The Epidemiologic Burden of Tacrolimus Variability among Kidney Transplant Recipients in the United States

  • Shah, Pratik B.
  • Ennis, Jennifer L.
  • Cunningham, Patrick N.
  • Josephson, Michelle A.
  • McGill, Rita L.
American Journal of Nephrology 50(5):p 370-374, November 2019. | DOI: 10.1159/000503167

Abstract

Background:

Within-patient tacrolimus level variability >30% has been shown to be a risk factor for de novo donor-specific antibody formation and death-censored graft failure among kidney transplant recipients.

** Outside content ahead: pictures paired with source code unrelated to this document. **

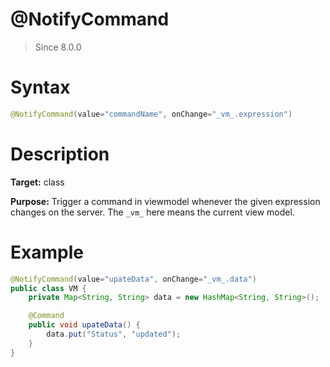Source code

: # @NotifyCommand
> Since 8.0.0

Syntax
======

``` java
@NotifyCommand(value="commandName", onChange="_vm_.expression")
```

Description
===========

**Target:** class

**Purpose:** Trigger a command in viewmodel whenever the given expression changes on the server. The `_vm_` here means the current view model.

Example
=======

``` java
@NotifyCommand(value="upateData", onChange="_vm_.data")
public class VM {
    private Map<String, String> data = new HashMap<String, String>();

    @Command
    public void upateData() {
        data.put("Status", "updated");
    }
}
```




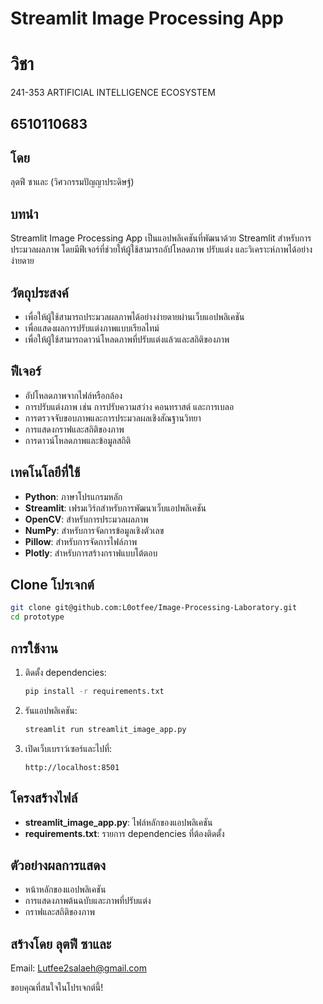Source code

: # Streamlit Image Processing App

# วิชา

241-353 ARTIFICIAL INTELLIGENCE ECOSYSTEM

## 6510110683

## โดย

ลุตฟี ซาและ (วิศวกรรมปัญญาประดิษฐ์)

## บทนำ

Streamlit Image Processing App เป็นแอปพลิเคชันที่พัฒนาด้วย Streamlit สำหรับการประมวลผลภาพ โดยมีฟีเจอร์ที่ช่วยให้ผู้ใช้สามารถอัปโหลดภาพ ปรับแต่ง และวิเคราะห์ภาพได้อย่างง่ายดาย

## วัตถุประสงค์

- เพื่อให้ผู้ใช้สามารถประมวลผลภาพได้อย่างง่ายดายผ่านเว็บแอปพลิเคชัน
- เพื่อแสดงผลการปรับแต่งภาพแบบเรียลไทม์
- เพื่อให้ผู้ใช้สามารถดาวน์โหลดภาพที่ปรับแต่งแล้วและสถิติของภาพ

## ฟีเจอร์

- อัปโหลดภาพจากไฟล์หรือกล้อง
- การปรับแต่งภาพ เช่น การปรับความสว่าง คอนทราสต์ และการเบลอ
- การตรวจจับขอบภาพและการประมวลผลเชิงสัณฐานวิทยา
- การแสดงกราฟและสถิติของภาพ
- การดาวน์โหลดภาพและข้อมูลสถิติ

## เทคโนโลยีที่ใช้

- **Python**: ภาษาโปรแกรมหลัก
- **Streamlit**: เฟรมเวิร์กสำหรับการพัฒนาเว็บแอปพลิเคชัน
- **OpenCV**: สำหรับการประมวลผลภาพ
- **NumPy**: สำหรับการจัดการข้อมูลเชิงตัวเลข
- **Pillow**: สำหรับการจัดการไฟล์ภาพ
- **Plotly**: สำหรับการสร้างกราฟแบบโต้ตอบ

## Clone โปรเจกต์

```bash
git clone git@github.com:L0otfee/Image-Processing-Laboratory.git
cd prototype
```

## การใช้งาน

1. ติดตั้ง dependencies:
   ```bash
   pip install -r requirements.txt
   ```
2. รันแอปพลิเคชัน:
   ```bash
   streamlit run streamlit_image_app.py
   ```
3. เปิดเว็บเบราว์เซอร์และไปที่:
   ```
   http://localhost:8501
   ```

## โครงสร้างไฟล์

- **streamlit_image_app.py**: ไฟล์หลักของแอปพลิเคชัน
- **requirements.txt**: รายการ dependencies ที่ต้องติดตั้ง

## ตัวอย่างผลการแสดง

- หน้าหลักของแอปพลิเคชัน
- การแสดงภาพต้นฉบับและภาพที่ปรับแต่ง
- กราฟและสถิติของภาพ

## สร้างโดย ลุตฟี ซาและ

Email: Lutfee2salaeh@gmail.com

ขอบคุณที่สนใจในโปรเจกต์นี้!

The burden of tacrolimus variability and the correlation between variability and subtherapeutic tacrolimus levels were examined in a large national data set.

Methods:

All tacrolimus levels drawn at LabCorp® facilities in the United States with a diagnosis code for kidney transplant between November 2011 and September 2017 were examined, excluding values that could represent new allografts. Tacrolimus variability was calculated if at least 3 levels were available. The percentage of subtherapeutic (<4.0 ng/dL) tacrolimus levels (%subT) was also calculated. Interdependence between %subT and tacrolimus variability was assessed with correlation analysis and linear regression.

Results:

There were 410,257 tacrolimus levels among 27,375 patients, who had 11 (interquartile range [IQR] 6-20) tacrolimus levels over a median follow-up of 26.5 (IQR 12.8-46.1) months. Median tacrolimus variability was 30.6%, and 51.6% of patients exceeded 30% variability. Median %subT was 11.1% (IQR 0-30.8%), and 34.3% of patients had no subtherapeutic levels. The correlation coefficient between tacrolimus variability and %subT was 0.253 (p< 0.001). In linear regression, tacrolimus variability increased 1.86% for each 10% increase in %subT (p < 0.001), but R-squared for this model was only 0.06.

Conclusion:

More than half of established kidney transplant patients from a large national sample exhibited levels of tacrolimus variability that have been associated with inferior transplant outcomes. Tacrolimus variability has a weak association with subtherapeutic levels, but represents a more complicated constellation of clinical factors.